Stored data entries:
↓
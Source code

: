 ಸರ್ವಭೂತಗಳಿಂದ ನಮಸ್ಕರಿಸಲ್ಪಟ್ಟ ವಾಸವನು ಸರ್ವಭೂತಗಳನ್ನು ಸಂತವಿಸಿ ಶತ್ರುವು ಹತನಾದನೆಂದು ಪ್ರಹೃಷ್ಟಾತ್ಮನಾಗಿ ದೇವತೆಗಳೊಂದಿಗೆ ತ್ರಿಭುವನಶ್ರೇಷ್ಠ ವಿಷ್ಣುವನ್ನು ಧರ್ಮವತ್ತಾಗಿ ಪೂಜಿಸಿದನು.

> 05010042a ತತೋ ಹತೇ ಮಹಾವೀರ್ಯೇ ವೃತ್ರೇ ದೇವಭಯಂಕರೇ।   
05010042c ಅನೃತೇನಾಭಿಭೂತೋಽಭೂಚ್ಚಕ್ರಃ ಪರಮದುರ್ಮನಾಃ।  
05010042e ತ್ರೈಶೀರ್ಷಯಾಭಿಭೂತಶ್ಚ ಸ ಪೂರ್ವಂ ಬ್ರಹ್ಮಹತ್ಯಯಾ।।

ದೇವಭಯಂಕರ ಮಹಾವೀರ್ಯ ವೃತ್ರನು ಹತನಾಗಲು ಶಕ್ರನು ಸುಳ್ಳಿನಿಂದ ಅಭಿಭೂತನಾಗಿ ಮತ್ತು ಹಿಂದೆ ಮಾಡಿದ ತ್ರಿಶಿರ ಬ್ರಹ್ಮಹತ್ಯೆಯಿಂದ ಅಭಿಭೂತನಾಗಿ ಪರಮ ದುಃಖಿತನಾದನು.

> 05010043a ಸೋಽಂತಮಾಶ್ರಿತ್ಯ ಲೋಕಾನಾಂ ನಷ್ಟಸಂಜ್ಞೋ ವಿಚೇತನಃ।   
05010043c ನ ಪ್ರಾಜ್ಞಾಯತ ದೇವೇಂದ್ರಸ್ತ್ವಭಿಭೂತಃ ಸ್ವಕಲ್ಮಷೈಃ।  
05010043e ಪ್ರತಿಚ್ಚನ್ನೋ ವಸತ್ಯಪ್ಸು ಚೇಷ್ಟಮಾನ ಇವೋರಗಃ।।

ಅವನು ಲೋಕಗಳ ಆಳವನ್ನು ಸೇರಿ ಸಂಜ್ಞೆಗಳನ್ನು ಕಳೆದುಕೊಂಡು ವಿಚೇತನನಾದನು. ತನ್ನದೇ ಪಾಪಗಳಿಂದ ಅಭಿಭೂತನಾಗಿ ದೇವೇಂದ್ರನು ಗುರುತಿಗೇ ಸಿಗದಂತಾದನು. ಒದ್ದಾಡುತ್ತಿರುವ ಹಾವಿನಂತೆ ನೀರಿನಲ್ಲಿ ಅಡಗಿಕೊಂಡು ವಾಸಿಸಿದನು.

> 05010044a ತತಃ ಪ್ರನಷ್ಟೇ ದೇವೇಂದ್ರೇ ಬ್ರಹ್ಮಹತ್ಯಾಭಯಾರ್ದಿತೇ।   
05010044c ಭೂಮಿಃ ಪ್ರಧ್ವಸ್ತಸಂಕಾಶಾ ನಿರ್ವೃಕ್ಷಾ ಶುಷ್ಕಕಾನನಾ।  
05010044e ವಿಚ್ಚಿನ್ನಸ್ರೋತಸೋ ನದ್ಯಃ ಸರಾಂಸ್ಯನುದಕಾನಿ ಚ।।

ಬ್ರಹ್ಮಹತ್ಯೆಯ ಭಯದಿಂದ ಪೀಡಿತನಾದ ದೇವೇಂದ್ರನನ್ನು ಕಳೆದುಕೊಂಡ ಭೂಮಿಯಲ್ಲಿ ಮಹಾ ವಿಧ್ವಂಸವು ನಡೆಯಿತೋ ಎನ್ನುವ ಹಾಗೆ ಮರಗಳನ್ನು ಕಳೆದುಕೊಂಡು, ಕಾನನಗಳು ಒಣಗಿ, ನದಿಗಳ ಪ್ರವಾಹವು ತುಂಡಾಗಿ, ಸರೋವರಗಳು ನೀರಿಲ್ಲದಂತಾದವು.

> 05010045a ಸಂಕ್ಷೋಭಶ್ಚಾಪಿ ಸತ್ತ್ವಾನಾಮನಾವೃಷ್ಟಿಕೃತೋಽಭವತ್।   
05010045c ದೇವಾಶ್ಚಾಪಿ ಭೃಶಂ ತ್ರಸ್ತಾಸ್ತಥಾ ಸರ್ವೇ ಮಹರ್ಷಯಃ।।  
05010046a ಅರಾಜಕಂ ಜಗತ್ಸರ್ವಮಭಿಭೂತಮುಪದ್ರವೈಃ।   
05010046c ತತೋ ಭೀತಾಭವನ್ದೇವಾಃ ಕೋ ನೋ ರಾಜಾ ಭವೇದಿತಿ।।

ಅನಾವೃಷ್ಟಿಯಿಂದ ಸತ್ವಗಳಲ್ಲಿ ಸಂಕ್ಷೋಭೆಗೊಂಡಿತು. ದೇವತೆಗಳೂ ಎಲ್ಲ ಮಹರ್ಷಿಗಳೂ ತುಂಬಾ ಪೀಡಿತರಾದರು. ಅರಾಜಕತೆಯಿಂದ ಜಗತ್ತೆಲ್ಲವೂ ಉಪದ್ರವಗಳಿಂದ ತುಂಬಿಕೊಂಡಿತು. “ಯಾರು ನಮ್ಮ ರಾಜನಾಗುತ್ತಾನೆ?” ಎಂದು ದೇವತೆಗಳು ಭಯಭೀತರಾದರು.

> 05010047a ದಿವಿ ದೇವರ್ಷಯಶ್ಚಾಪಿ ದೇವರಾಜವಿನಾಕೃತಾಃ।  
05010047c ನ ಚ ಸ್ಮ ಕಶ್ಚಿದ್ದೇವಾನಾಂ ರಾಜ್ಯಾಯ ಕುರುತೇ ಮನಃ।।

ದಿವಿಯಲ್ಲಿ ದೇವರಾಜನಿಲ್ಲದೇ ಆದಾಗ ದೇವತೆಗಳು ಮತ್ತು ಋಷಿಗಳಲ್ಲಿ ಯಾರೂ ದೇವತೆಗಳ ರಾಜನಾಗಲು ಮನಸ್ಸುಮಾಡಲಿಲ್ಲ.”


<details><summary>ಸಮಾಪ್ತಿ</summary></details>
↑
**YOUR INSTRUCTIONS**
Reproduce exactly the entries above, limited to the lines from the one with "05010043c ನ ಪ್ರಾಜ್ಞಾಯತ" through the one with "05010046c ತತೋ ಭೀತಾಭವನ್ದೇವಾಃ", both included.

**WRITTEN REPLY**
05010043c ನ ಪ್ರಾಜ್ಞಾಯತ ದೇವೇಂದ್ರಸ್ತ್ವಭಿಭೂತಃ ಸ್ವಕಲ್ಮಷೈಃ।  
05010043e ಪ್ರತಿಚ್ಚನ್ನೋ ವಸತ್ಯಪ್ಸು ಚೇಷ್ಟಮಾನ ಇವೋರಗಃ।।

ಅವನು ಲೋಕಗಳ ಆಳವನ್ನು ಸೇರಿ ಸಂಜ್ಞೆಗಳನ್ನು ಕಳೆದುಕೊಂಡು ವಿಚೇತನನಾದನು. ತನ್ನದೇ ಪಾಪಗಳಿಂದ ಅಭಿಭೂತನಾಗಿ ದೇವೇಂದ್ರನು ಗುರುತಿಗೇ ಸಿಗದಂತಾದನು. ಒದ್ದಾಡುತ್ತಿರುವ ಹಾವಿನಂತೆ ನೀರಿನಲ್ಲಿ ಅಡಗಿಕೊಂಡು ವಾಸಿಸಿದನು.

> 05010044a ತತಃ ಪ್ರನಷ್ಟೇ ದೇವೇಂದ್ರೇ ಬ್ರಹ್ಮಹತ್ಯಾಭಯಾರ್ದಿತೇ।   
05010044c ಭೂಮಿಃ ಪ್ರಧ್ವಸ್ತಸಂಕಾಶಾ ನಿರ್ವೃಕ್ಷಾ ಶುಷ್ಕಕಾನನಾ।  
05010044e ವಿಚ್ಚಿನ್ನಸ್ರೋತಸೋ ನದ್ಯಃ ಸರಾಂಸ್ಯನುದಕಾನಿ ಚ।।

ಬ್ರಹ್ಮಹತ್ಯೆಯ ಭಯದಿಂದ ಪೀಡಿತನಾದ ದೇವೇಂದ್ರನನ್ನು ಕಳೆದುಕೊಂಡ ಭೂಮಿಯಲ್ಲಿ ಮಹಾ ವಿಧ್ವಂಸವು ನಡೆಯಿತೋ ಎನ್ನುವ ಹಾಗೆ ಮರಗಳನ್ನು ಕಳೆದುಕೊಂಡು, ಕಾನನಗಳು ಒಣಗಿ, ನದಿಗಳ ಪ್ರವಾಹವು ತುಂಡಾಗಿ, ಸರೋವರಗಳು ನೀರಿಲ್ಲದಂತಾದವು.

> 05010045a ಸಂಕ್ಷೋಭಶ್ಚಾಪಿ ಸತ್ತ್ವಾನಾಮನಾವೃಷ್ಟಿಕೃತೋಽಭವತ್।   
05010045c ದೇವಾಶ್ಚಾಪಿ ಭೃಶಂ ತ್ರಸ್ತಾಸ್ತಥಾ ಸರ್ವೇ ಮಹರ್ಷಯಃ।।  
05010046a ಅರಾಜಕಂ ಜಗತ್ಸರ್ವಮಭಿಭೂತಮುಪದ್ರವೈಃ।   
05010046c ತತೋ ಭೀತಾಭವನ್ದೇವಾಃ ಕೋ ನೋ ರಾಜಾ ಭವೇದಿತಿ।।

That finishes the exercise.